When Afterpay first listed on the ASX in March 2016 it had 100 retail merchants, 38,000 customers and a market capitalisation of A$165 million. Now 32 months later it has over 2.5 million customers, 20,000 retail partners and a market capitalisation of over A$3 billion.
Afterpay says it's solving "a clear problem" by allowing people to budget and achieve their lifestyle goals while avoiding the traditional debt trap. The company also says it's "well positioned" for one of the world's largest demographic and economic shifts, noting the power has shifted to millennials who prefer debit cards to credit cards and want to spend their own money.
For its 2018 financial year Afterpay recorded a net loss after tax of A$9 million versus A$9.6 million in 2017. You can see a presentation from Afterpay's annual shareholder meeting here. The image below comes from Afterpay.

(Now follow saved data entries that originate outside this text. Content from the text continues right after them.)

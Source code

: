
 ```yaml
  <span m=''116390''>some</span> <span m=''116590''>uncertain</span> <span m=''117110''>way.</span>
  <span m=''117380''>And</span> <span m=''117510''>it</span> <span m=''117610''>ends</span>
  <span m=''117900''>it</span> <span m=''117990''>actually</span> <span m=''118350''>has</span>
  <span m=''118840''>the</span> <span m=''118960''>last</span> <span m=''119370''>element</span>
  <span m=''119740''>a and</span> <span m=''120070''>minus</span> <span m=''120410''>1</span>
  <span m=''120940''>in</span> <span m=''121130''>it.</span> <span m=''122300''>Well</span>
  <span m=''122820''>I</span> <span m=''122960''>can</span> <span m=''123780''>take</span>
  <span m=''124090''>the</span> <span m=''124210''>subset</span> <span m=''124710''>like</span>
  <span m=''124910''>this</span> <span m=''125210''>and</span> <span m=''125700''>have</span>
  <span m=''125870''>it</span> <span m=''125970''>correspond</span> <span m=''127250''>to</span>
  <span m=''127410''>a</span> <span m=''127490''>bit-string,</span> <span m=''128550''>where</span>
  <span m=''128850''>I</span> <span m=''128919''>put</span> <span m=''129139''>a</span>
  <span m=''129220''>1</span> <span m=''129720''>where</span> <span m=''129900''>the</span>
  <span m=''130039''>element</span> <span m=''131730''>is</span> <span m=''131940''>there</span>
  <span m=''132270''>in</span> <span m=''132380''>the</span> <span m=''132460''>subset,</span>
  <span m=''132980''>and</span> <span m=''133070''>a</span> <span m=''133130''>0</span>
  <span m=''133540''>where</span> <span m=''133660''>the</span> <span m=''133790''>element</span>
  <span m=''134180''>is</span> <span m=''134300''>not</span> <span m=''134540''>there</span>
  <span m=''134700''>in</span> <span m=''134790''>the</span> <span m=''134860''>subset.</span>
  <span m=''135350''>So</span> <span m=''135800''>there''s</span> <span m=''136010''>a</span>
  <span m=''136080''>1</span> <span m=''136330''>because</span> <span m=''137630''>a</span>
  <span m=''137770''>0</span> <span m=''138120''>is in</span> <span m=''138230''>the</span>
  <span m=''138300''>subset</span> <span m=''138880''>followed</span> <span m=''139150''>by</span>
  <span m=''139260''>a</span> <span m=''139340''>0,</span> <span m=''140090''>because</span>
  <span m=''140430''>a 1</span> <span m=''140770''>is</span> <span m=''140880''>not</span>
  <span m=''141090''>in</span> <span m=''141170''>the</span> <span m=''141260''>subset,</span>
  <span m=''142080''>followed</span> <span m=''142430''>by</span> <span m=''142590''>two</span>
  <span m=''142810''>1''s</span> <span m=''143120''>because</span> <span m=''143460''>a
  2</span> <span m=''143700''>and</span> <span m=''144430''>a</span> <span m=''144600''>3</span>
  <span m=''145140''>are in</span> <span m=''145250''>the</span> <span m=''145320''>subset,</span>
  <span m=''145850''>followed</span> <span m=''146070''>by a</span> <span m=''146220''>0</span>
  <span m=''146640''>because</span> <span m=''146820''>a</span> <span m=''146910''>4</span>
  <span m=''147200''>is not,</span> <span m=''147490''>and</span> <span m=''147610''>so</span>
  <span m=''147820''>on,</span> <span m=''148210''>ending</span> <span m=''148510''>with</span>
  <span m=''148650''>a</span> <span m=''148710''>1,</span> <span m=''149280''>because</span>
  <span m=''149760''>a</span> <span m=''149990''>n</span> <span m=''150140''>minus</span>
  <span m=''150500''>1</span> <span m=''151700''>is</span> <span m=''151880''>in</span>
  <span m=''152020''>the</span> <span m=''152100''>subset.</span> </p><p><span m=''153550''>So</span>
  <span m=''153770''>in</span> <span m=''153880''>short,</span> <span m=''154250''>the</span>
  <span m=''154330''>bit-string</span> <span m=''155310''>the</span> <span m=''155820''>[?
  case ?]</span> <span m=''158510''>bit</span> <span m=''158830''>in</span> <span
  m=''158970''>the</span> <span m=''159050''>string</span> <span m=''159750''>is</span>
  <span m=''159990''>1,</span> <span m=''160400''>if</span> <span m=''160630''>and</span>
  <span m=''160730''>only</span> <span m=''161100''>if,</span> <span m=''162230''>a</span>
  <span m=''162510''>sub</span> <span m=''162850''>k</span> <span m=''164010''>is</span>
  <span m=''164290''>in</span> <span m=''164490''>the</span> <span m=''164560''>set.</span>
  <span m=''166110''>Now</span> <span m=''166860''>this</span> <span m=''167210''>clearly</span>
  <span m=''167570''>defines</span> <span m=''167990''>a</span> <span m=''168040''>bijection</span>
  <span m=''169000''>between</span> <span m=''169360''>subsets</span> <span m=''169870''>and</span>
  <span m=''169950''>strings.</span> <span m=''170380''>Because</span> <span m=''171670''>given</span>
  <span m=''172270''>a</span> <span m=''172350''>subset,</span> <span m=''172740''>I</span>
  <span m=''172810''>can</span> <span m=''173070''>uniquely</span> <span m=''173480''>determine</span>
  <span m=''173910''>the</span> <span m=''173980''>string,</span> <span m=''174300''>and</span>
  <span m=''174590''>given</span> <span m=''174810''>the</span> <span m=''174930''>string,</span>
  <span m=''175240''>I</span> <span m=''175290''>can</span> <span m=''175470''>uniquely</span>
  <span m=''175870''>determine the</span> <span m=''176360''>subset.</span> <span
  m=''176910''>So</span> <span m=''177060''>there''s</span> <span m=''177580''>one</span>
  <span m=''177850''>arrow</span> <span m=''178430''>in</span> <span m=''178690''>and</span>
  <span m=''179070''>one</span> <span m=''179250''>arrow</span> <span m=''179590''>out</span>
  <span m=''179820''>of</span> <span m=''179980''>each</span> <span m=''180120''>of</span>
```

Figure 11 below comes from ASIC.
Big banks watching
Across the Tasman bank lobby group the Australian Banking Association has urged the Government to bring buy now, pay later operators under the regulatory umbrella. A spokesperson for the New Zealand Bankers' Association said it wasn't able to comment on the issue and didn’t hold information on such providers, while Consumer NZ hasn't responded to a request for comment from interest.co.nz. Also in Australia, Fairfax has reported the confidential electoral roll data of more than 16 million Australians is being used by buy now, pay later providers, and other firms, to help them identify potential customers.
If you hadn’t heard of buy now, pay later before, you have now. And chances are you'll be hearing a lot more about it.